Please don't keep all the dirty work here, just clean results that may be useful to share.

In [40]:
import numpy as np
import torch
from sklearn.utils import check_random_state, as_float_array
from scipy.linalg import svd
from pykeops.torch import LazyTensor
from sklearn.kernel_approximation import Nystroem
import scipy

from pykeops.numpy import LazyTensor as LazyTensor_n
from pykeops.numpy.cluster import grid_cluster
from pykeops.numpy.cluster import cluster_ranges_centroids
from pykeops.numpy.cluster import sort_clusters
from pykeops.numpy.cluster import from_matrix
from scipy.sparse.linalg import aslinearoperator, eigsh

# Basic Nystrom code

In [49]:
##############################################################################

'''
The two classes below implement the Nystrom algorithm. One can transform
the data into the approximated feature-space and/or obtain the approximated 
kernel.

Example of usage:

Let X_i be a LazyTensor of shape =  (1, length, features), then 

LN = LazyNystrom_T(n_components=100 ,kernel='rbf', gamma=1.) # creates an instance
LN.fit(X_i)  # fits to data         
X_new_i = LN.transform(X_i)  # transform data to approximated features
K_approx = LN.K_approx(X_i)  # obtain approximated kernel

'''

class LazyNystrom_N:
    '''
        Class to implement Nystrom on torch LazyTensors.
        This class works as an interface between lazy tensors and 
        the Nystrom algorithm in NumPy.

        * The fit method computes K^{-1}_q.

        * The transform method maps the data into the feature space underlying
        the Nystrom-approximated kernel.

        * The method K_approx directly computes the Nystrom approximation.

        Parameters:

        n_components [int] = how many samples to select from data.
        kernel [str] = type of kernel to use. Current options = {linear, rbf}.
        gamma [float] = exponential constant for the RBF kernel. 
        random_state=[None, float] = to set a random seed for the random
                                     sampling of the samples.
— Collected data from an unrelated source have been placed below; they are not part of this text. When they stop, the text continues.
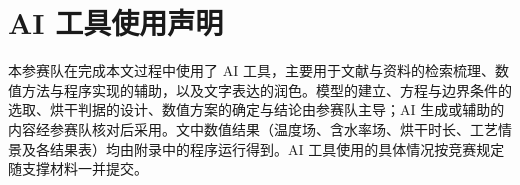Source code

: \section*{AI 工具使用声明}

本参赛队在完成本文过程中使用了 AI 工具，主要用于文献与资料的检索梳理、数值方法与程序实现的辅助，以及文字表达的润色。模型的建立、方程与边界条件的选取、烘干判据的设计、数值方案的确定与结论由参赛队主导；AI 生成或辅助的内容经参赛队核对后采用。文中数值结果（温度场、含水率场、烘干时长、工艺情景及各结果表）均由附录中的程序运行得到。AI 工具使用的具体情况按竞赛规定\cite{mcmrule}随支撑材料一并提交。
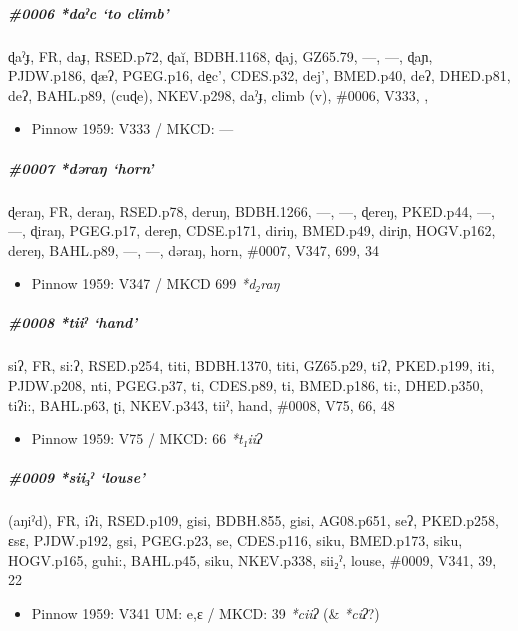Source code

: \documentclass[a4paper,]{article}
\providecommand{\tightlist}{%
  \setlength{\itemsep}{0pt}\setlength{\parskip}{0pt}}
\let\oldsubparagraph\subparagraph
\renewcommand{\subparagraph}[1]{\oldsubparagraph{#1}\mbox{}}
\begin{document}
\subparagraph{\texorpdfstring{\#0006 \emph{*daˀc} `to
climb'}{\#0006 *daˀc to climb}}\label{daux2c0c-to-climb}

ɖaˀɟ, FR, daɟ, RSED.p72, ɖaĭ, BDBH.1168, ɖaj, GZ65.79, ---, ---, ɖaɲ,
PJDW.p186, ɖæʔ, PGEG.p16, de̠c', CDES.p32, dej', BMED.p40, deʔ, DHED.p81,
deʔ, BAHL.p89, (cuɖe), NKEV.p298, daˀɟ, climb (v), \#0006, V333, ,

\begin{itemize}
\tightlist
\item
  Pinnow 1959: V333 / MKCD: ---
\end{itemize}

\subparagraph{\texorpdfstring{\#0007 \emph{*dəraŋ}
`horn'}{\#0007 *dəraŋ horn}}\label{dux259raux14b-horn}

ɖeraŋ, FR, deraŋ, RSED.p78, deruŋ, BDBH.1266, ---, ---, ɖereŋ, PKED.p44,
---, ---, ɖiraŋ, PGEG.p17, dereɲ, CDSE.p171, diriŋ, BMED.p49, diriɲ,
HOGV.p162, dereŋ, BAHL.p89, ---, ---, dəraŋ, horn, \#0007, V347, 699, 34

\begin{itemize}
\tightlist
\item
  Pinnow 1959: V347 / MKCD 699 \emph{*d₂raŋ}
\end{itemize}

\subparagraph{\texorpdfstring{\#0008 \emph{*tiiˀ}
`hand'}{\#0008 *tiiˀ hand}}\label{tiiux2c0-hand}

siʔ, FR, si:ʔ, RSED.p254, titi, BDBH.1370, titi, GZ65.p29, tiʔ,
PKED.p199, iti, PJDW.p208, nti, PGEG.p37, ti, CDES.p89, ti, BMED.p186,
ti:, DHED.p350, tiʔi:, BAHL.p63, ʈi, NKEV.p343, tiiˀ, hand, \#0008, V75,
66, 48

\begin{itemize}
\tightlist
\item
  Pinnow 1959: V75 / MKCD: 66 \emph{*t₁iiʔ}
\end{itemize}

\subparagraph{\texorpdfstring{\#0009 \emph{*sii₃ˀ}
`louse'}{\#0009 *sii₃ˀ louse}}\label{siiux2c0-louse}

(aŋiˀd), FR, iʔi, RSED.p109, gisi, BDBH.855, gisi, AG08.p651, seʔ,
PKED.p258, ɛsɛ, PJDW.p192, gsi, PGEG.p23, se, CDES.p116, siku,
BMED.p173, siku, HOGV.p165, guhi:, BAHL.p45, siku, NKEV.p338, sii₂ˀ,
louse, \#0009, V341, 39, 22

\begin{itemize}
\tightlist
\item
  Pinnow 1959: V341 UM: e,ɛ / MKCD: 39 \emph{*ciiʔ} (\& \emph{*ciʔ}?)
\end{itemize}
\end{document}

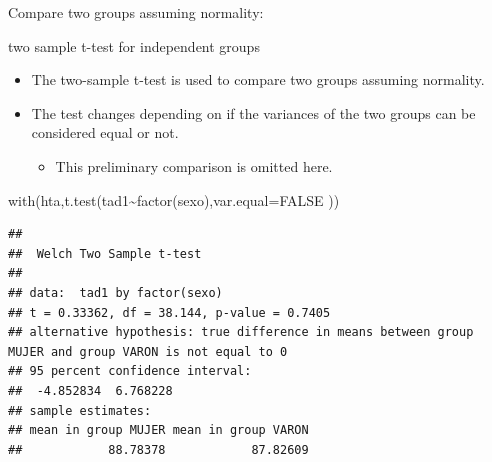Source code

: \documentclass[
  ignorenonframetext,
]{beamer}
\newenvironment{Shaded}{\begin{snugshade}}{\end{snugshade}}
\newcommand{\AttributeTok}[1]{\textcolor[rgb]{0.77,0.63,0.00}{#1}}
\newcommand{\ConstantTok}[1]{\textcolor[rgb]{0.00,0.00,0.00}{#1}}
\newcommand{\FunctionTok}[1]{\textcolor[rgb]{0.00,0.00,0.00}{#1}}
\newcommand{\NormalTok}[1]{#1}
\newcommand{\SpecialCharTok}[1]{\textcolor[rgb]{0.00,0.00,0.00}{#1}}
\providecommand{\tightlist}{%
  \setlength{\itemsep}{0pt}\setlength{\parskip}{0pt}}
\begin{document}
\begin{frame}[fragile]{Compare two groups assuming normality:}
\protect\hypertarget{compare-two-groups-assuming-normality}{}
\begin{block}{two sample t-test for independent groups}
\protect\hypertarget{two-sample-t-test-for-independent-groups}{}
\begin{itemize}
\item
  The two-sample t-test is used to compare two groups assuming
  normality.
\item
  The test changes depending on if the variances of the two groups can
  be considered equal or not.

  \begin{itemize}
  \tightlist
  \item
    This preliminary comparison is omitted here.
  \end{itemize}
\end{itemize}

\tiny

\begin{Shaded}
\begin{Highlighting}[]
\FunctionTok{with}\NormalTok{(hta,}\FunctionTok{t.test}\NormalTok{(tad1}\SpecialCharTok{\textasciitilde{}}\FunctionTok{factor}\NormalTok{(sexo),}\AttributeTok{var.equal=}\ConstantTok{FALSE}\NormalTok{ ))}
\end{Highlighting}
\end{Shaded}

\begin{verbatim}
## 
##  Welch Two Sample t-test
## 
## data:  tad1 by factor(sexo)
## t = 0.33362, df = 38.144, p-value = 0.7405
## alternative hypothesis: true difference in means between group MUJER and group VARON is not equal to 0
## 95 percent confidence interval:
##  -4.852834  6.768228
## sample estimates:
## mean in group MUJER mean in group VARON 
##            88.78378            87.82609
\end{verbatim}
\end{block}
\end{frame}
\end{document}
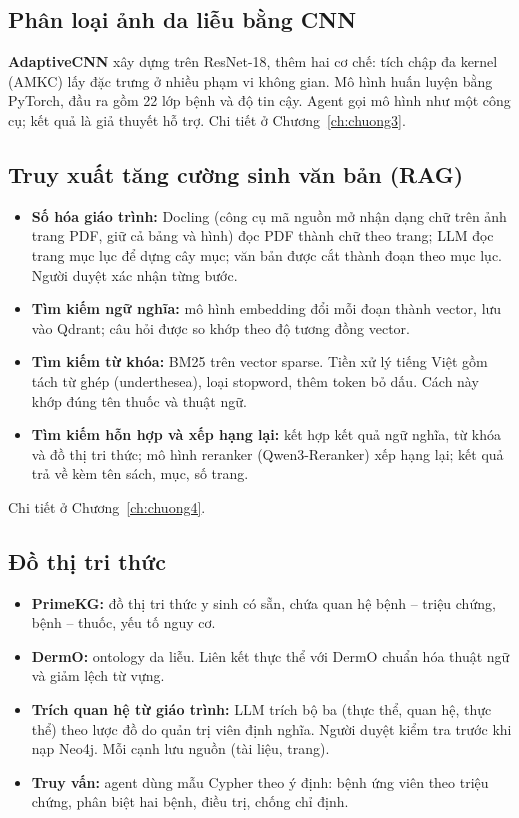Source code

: \subsection{Phân loại ảnh da liễu bằng CNN}

\textbf{AdaptiveCNN} xây dựng trên ResNet-18, thêm hai cơ chế: tích chập đa kernel (AMKC) lấy đặc trưng ở nhiều phạm vi không gian. Mô hình huấn luyện bằng PyTorch, đầu ra gồm 22 lớp bệnh và độ tin cậy. Agent gọi mô hình như một công cụ; kết quả là giả thuyết hỗ trợ. Chi tiết ở Chương~\ref{ch:chuong3}.

\subsection{Truy xuất tăng cường sinh văn bản (RAG)}
\begin{itemize}
  \item \textbf{Số hóa giáo trình:} Docling (công cụ mã nguồn mở nhận dạng chữ trên ảnh trang PDF, giữ cả bảng và hình) đọc PDF thành chữ theo trang; LLM đọc trang mục lục để dựng cây mục; văn bản được cắt thành đoạn theo mục lục. Người duyệt xác nhận từng bước.
  \item \textbf{Tìm kiếm ngữ nghĩa:} mô hình embedding đổi mỗi đoạn thành vector, lưu vào Qdrant; câu hỏi được so khớp theo độ tương đồng vector.
  \item \textbf{Tìm kiếm từ khóa:} BM25 trên vector sparse. Tiền xử lý tiếng Việt gồm tách từ ghép (underthesea), loại stopword, thêm token bỏ dấu. Cách này khớp đúng tên thuốc và thuật ngữ.
  \item \textbf{Tìm kiếm hỗn hợp và xếp hạng lại:} kết hợp kết quả ngữ nghĩa, từ khóa và đồ thị tri thức; mô hình reranker (Qwen3-Reranker) xếp hạng lại; kết quả trả về kèm tên sách, mục, số trang.
\end{itemize}

Chi tiết ở Chương~\ref{ch:chuong4}.

\subsection{Đồ thị tri thức}
\begin{itemize}
  \item \textbf{PrimeKG:} đồ thị tri thức y sinh có sẵn, chứa quan hệ bệnh -- triệu chứng, bệnh -- thuốc, yếu tố nguy cơ.
  \item \textbf{DermO:} ontology da liễu. Liên kết thực thể với DermO chuẩn hóa thuật ngữ và giảm lệch từ vựng.
  \item \textbf{Trích quan hệ từ giáo trình:} LLM trích bộ ba (thực thể, quan hệ, thực thể) theo lược đồ do quản trị viên định nghĩa. Người duyệt kiểm tra trước khi nạp Neo4j. Mỗi cạnh lưu nguồn (tài liệu, trang).
  \item \textbf{Truy vấn:} agent dùng mẫu Cypher theo ý định: bệnh ứng viên theo triệu chứng, phân biệt hai bệnh, điều trị, chống chỉ định.
\end{itemize}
To be used when 
                                     reproducibility is needed.

    '''
  
    def __init__(self, n_components=100, kernel='linear', gamma:float = 1., 
                 random_state=None): 

        self.n_components = n_components
        self.kernel = kernel
        self.random_state = random_state
        self.gamma = gamma


    def fit(self, X:LazyTensor):
        ''' 
        Args:   X = lazy tensor with features of shape 
                (1, n_samples, n_features)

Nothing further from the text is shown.